● **Data records**:
+---+
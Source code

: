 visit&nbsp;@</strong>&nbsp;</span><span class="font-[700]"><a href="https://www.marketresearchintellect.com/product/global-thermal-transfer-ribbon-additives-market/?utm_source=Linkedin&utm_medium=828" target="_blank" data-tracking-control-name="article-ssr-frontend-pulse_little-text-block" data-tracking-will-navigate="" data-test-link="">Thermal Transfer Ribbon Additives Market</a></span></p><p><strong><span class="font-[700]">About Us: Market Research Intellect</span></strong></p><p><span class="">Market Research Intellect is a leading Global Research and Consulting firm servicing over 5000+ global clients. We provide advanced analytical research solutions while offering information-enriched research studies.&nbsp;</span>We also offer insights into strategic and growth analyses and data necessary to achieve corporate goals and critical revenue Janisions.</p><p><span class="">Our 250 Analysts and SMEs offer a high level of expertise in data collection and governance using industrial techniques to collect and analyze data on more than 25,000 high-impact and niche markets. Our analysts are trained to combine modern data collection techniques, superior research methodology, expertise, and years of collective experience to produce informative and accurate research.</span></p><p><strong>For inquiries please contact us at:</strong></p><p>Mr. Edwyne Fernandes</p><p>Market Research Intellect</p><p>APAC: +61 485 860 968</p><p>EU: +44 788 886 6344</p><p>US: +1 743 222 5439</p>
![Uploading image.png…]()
+---+
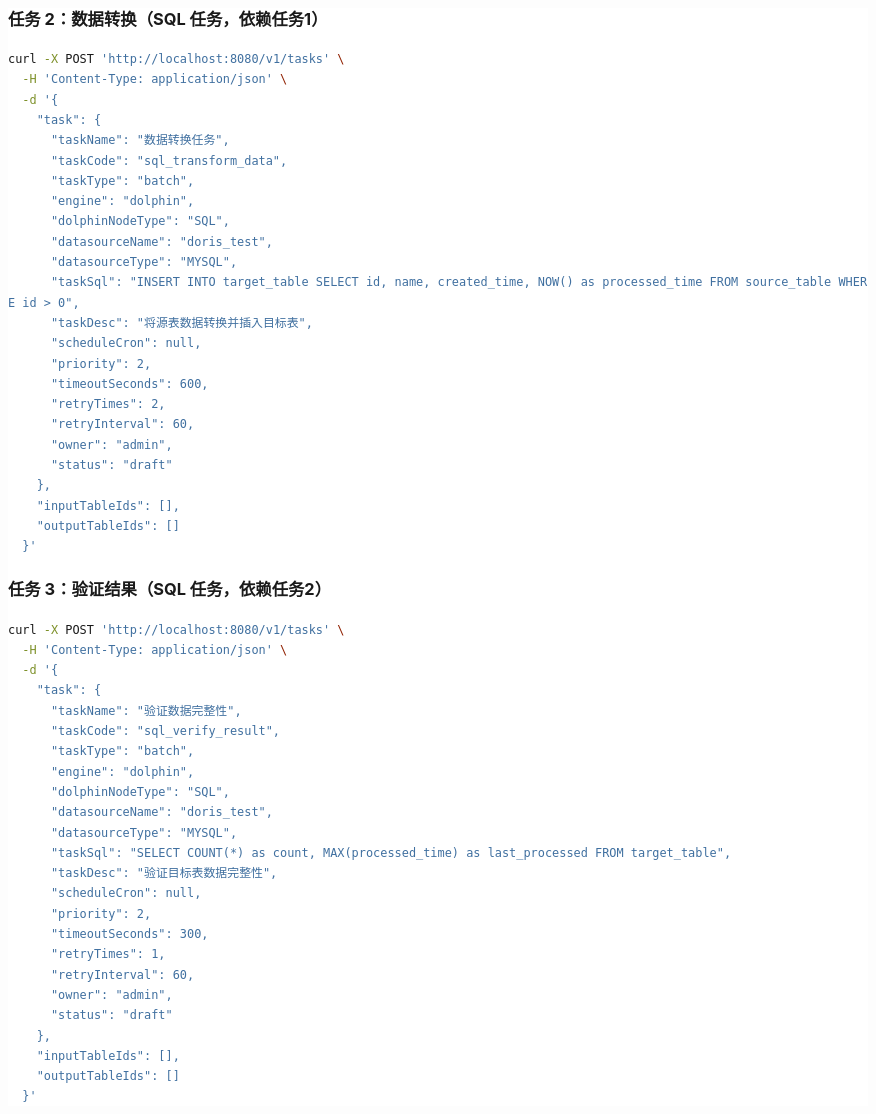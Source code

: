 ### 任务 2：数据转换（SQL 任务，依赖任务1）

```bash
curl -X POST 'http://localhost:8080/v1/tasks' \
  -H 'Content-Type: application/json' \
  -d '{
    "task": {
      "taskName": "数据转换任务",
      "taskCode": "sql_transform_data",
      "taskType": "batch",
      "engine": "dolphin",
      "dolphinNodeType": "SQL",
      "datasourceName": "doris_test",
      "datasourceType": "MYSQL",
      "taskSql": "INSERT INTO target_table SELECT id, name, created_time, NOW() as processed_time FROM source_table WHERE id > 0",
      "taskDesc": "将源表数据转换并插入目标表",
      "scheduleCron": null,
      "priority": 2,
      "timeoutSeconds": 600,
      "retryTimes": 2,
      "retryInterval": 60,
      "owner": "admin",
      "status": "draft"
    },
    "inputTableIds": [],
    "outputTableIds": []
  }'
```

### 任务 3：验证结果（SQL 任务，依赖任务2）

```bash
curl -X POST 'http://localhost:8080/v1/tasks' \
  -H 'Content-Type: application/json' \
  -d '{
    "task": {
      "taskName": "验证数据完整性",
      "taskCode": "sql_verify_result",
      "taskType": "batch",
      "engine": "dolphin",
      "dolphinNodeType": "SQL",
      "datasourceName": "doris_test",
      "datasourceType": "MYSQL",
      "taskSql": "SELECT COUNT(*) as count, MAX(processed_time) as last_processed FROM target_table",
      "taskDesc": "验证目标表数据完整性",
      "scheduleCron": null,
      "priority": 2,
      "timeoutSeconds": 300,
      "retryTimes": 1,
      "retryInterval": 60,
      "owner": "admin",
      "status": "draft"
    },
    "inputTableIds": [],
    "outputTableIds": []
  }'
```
+---+
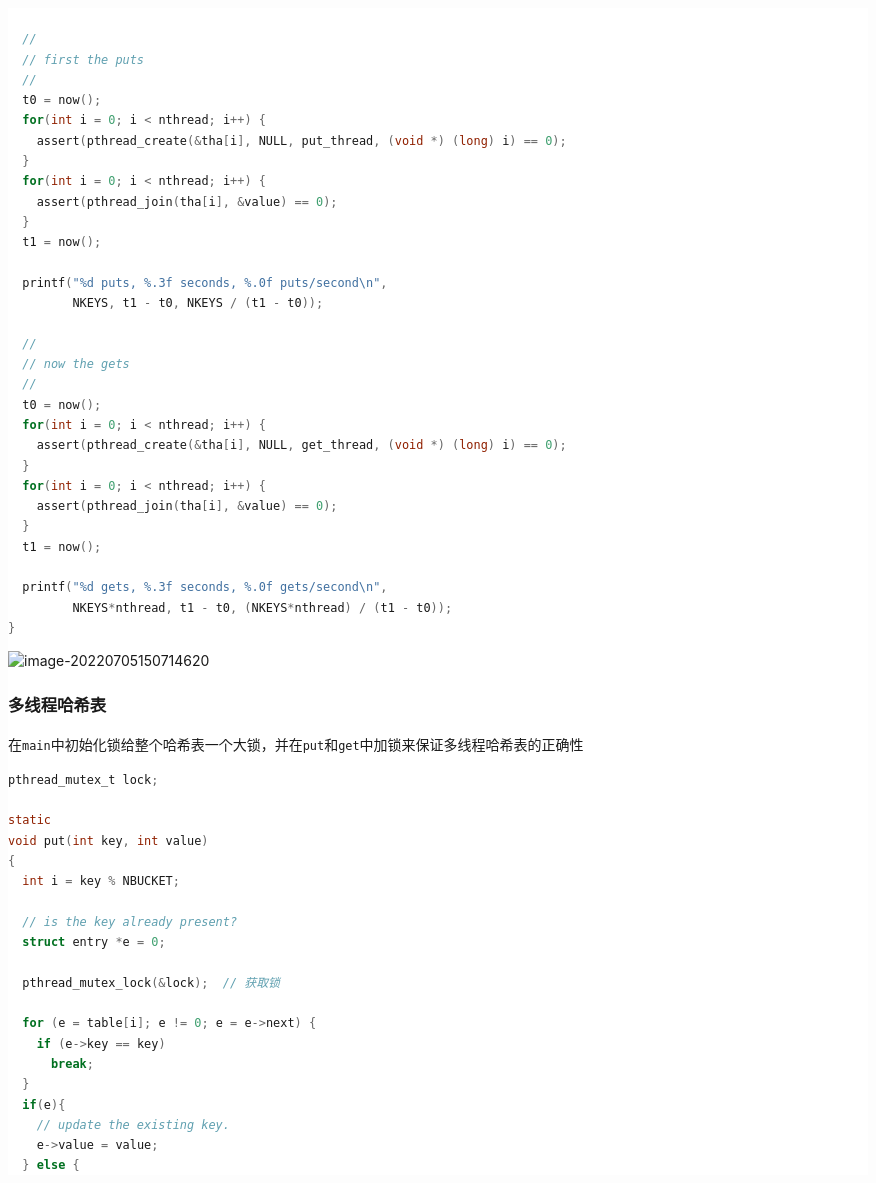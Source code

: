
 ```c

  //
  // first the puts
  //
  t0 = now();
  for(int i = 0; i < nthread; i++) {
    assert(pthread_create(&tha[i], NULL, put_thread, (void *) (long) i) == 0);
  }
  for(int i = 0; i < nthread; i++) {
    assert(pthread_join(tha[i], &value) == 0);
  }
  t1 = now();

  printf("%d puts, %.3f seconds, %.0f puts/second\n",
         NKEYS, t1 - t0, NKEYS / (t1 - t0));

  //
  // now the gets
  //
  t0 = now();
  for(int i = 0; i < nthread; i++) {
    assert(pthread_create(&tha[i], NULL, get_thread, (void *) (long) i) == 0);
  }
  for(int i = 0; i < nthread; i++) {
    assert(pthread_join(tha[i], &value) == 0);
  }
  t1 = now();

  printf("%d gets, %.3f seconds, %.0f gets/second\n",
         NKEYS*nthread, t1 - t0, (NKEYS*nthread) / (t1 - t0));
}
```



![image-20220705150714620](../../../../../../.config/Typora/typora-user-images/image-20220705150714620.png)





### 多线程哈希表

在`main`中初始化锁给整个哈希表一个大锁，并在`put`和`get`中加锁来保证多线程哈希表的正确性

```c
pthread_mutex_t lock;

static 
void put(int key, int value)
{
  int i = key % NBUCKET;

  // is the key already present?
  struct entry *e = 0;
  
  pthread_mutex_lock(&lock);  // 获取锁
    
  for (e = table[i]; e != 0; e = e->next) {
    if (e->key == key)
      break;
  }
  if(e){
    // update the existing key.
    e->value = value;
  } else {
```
+---+
● **Exercise goal**: Exactly how many lines of the material contain the word "image"? Write the number alone.

● **Written answer**: 2